Cerebral Aneurysm Surgery

Cerebral aneurysm surgery can be performed through a craniotomy or endovascularly (intra-arterial approach). Open aneurysm surgery through a craniotomy involves careful dissection to expose the aneurysm followed by placement of surgical clips to obliterate the aneurysm. Endovascular repair involves coil embolization of the aneurysm with subsequent thrombosis of the aneurysm dome/sac. The anatomy of the aneurysm and cerebral vessels, location (anterior or posterior circulation), durability of the repair/reoccurrence rate, and surgeon’s experience all play into the decision to pursue open vs. endovascular repair.

Neuroanesthetic concerns:

Hemodynamic Control: Avoidance of hypertension is paramount in these procedures. Pre-induction placement of an arterial line facilitates tight hemodynamic control. Use of laryngotracheal anesthesia with topical lidocaine (i.e. LTA) or remifentanil bolus can blunt the hemodynamic response to endotrachea intubation. Patients having elective surgery for aneurysm repair are, as expected, lower risk for intraoperative rupture than those having emergent surgery in the setting of aneurysmal subarachnoid hemorrhage.

Avoidance of movement: While this seems intuitive, this is the major reason for the use of general anesthesia in endovascular aneurysm surgery. Neuromuscular blockade provides an important safety margin in both endovascular and open repair (especially during microscopic dissection).

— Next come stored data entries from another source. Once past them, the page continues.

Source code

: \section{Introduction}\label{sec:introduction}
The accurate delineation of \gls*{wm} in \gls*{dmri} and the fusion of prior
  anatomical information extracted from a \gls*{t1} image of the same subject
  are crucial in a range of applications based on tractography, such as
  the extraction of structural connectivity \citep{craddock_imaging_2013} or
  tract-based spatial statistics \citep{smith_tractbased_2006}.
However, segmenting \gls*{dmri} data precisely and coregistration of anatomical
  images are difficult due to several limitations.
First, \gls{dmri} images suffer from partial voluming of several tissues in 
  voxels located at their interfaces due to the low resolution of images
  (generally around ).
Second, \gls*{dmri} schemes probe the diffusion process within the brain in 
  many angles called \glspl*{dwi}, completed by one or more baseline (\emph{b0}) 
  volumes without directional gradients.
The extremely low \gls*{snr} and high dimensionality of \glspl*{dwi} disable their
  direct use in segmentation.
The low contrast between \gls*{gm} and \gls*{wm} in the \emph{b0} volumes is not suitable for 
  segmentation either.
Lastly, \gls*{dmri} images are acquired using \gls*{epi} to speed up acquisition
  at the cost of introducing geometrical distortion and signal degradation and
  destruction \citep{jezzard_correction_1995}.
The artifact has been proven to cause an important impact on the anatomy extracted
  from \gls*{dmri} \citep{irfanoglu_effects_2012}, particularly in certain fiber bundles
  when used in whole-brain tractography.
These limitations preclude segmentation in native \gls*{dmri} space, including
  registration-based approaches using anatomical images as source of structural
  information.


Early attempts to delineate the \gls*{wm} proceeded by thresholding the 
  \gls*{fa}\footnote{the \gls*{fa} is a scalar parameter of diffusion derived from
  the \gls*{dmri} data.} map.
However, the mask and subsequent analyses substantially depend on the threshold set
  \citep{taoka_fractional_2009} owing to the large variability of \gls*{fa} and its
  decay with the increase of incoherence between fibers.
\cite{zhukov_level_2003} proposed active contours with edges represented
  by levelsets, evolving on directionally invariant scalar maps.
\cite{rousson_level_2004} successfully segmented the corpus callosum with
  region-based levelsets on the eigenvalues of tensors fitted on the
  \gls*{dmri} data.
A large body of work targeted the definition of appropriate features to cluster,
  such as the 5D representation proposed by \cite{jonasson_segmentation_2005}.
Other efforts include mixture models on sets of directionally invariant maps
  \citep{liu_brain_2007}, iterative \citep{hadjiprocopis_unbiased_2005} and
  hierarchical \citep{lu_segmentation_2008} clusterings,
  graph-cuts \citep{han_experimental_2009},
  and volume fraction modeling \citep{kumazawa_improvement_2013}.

Temporary Clipping and Adenosine Arrest: -Temporary clip application may be used by the surgeon to occlude proximal blood flow and decompress/soften the aneurysm to facilitate dissection around the dome of the aneurysm and permanent clip application (for example, clip occlusion of the proximal MCA to allow for permanent clip application to an aneurysm more distal at the MCA bifurcation). -Alternately, temporary circulatory arrest with intravenous adenosine may be used to achieve this same endpoint (decompress/soften the aneurysm to facilitate dissection around the dome of the aneurysm and permanent clip application). Adenosine is dosed to provide approximately 30-45 seconds of severe hypotension. See references for details (Guinn et al.; Bebawy et al.).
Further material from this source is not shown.